In the world of information, data is an important asset. It can take the form of facts, numbers or descriptions about our environment, people and things. It is used by scientists who conduct research or analysis and produce charts, graphs or tables that allow us to understand the nature of our world and its changes over time. Data is also useful in the decision-making process – whether by business, governments or individuals. The use of data has also helped to develop technologies such as the internet, mobile phones and social media platforms that connect us to each other across distances.
Data is also vital in business and the economy – but there are some concerns about the extent to which it can be collected and used. Privacy concerns are one of them. Other concerns are about the quality and accuracy of the data that is available, the ways in which it is stored and the security arrangements that are in place to protect the data.

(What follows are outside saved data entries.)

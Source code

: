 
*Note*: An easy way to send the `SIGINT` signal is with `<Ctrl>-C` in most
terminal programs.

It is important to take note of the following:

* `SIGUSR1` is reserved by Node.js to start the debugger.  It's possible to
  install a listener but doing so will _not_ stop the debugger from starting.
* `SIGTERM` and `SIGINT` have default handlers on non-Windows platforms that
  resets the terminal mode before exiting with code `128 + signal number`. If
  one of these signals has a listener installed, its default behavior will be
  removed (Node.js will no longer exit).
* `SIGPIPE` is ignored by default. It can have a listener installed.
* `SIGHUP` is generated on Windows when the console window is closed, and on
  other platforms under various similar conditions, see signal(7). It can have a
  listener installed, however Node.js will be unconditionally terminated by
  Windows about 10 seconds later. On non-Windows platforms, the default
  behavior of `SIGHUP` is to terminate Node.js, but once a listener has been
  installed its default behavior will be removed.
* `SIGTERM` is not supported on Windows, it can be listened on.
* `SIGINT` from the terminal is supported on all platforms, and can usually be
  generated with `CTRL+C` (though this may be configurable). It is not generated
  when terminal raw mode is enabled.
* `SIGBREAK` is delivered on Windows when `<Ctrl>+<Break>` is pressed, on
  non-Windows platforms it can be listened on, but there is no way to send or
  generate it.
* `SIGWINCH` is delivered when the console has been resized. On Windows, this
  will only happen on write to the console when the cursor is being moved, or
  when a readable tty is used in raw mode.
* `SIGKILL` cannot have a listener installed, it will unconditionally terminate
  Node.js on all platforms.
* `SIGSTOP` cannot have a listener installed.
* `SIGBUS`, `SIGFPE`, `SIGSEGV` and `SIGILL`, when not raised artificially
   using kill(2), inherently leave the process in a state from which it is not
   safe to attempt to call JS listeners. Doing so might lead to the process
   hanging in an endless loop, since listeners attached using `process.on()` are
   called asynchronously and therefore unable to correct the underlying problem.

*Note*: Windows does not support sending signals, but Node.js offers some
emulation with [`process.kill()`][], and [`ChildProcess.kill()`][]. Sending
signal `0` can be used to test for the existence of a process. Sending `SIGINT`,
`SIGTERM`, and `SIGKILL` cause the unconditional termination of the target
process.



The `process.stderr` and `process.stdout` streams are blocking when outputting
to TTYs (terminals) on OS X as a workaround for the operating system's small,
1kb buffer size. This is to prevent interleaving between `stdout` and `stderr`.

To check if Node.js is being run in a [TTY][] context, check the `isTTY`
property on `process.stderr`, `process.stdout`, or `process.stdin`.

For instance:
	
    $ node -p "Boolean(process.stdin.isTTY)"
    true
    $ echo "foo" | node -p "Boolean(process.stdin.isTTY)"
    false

The Hong Kong data hk is a key business hub that offers many advantages, including being able to connect into a global network of businesses and service providers. It is a top choice for international companies that want to scale up their digital supply chains or tap into the growing Asian market. Its carrier-dense data centers offer a diverse set of interconnection opportunities.
Several data protection regimes include provisions that confer extra-territorial jurisdiction. But not in the case of Hong Kong’s Personal Data Protection Ordinance (“PDPO”). The PDPO’s territorial jurisdiction extends only to those persons who have operations controlling collection, holding, processing and use of personal data in or from Hong Kong.
It is therefore important to consider this question carefully when transferring personal data. Depending on the answer, there may be a requirement to provide a PICS and/or issues in respect of data transfer may not arise.
A few weeks after the enactment of the new law, Google and several other US tech firms — including Facebook and Apple — said they would pause handling requests for user information from Hong Kong authorities while reviewing the law. According to the transparency reports published by these firms, they complied with three of the 43 requests received by them from Hong Kong authorities in the second half of last year.
The next step is to examine whether the personal data in question is actually personal data. This includes identifying the identifiers of the data and considering the impact on individuals if these identifiers are revealed, for example by using them to identify or contact a natural person. If personal data is being transferred, the PDPO’s six core data obligations will be triggered. It is therefore advisable to consult the guidance of the data commissioner and take into account any recommendations or model clauses provided. Padraig Walsh, Partner, Data Privacy practice group, Tanner De Witt.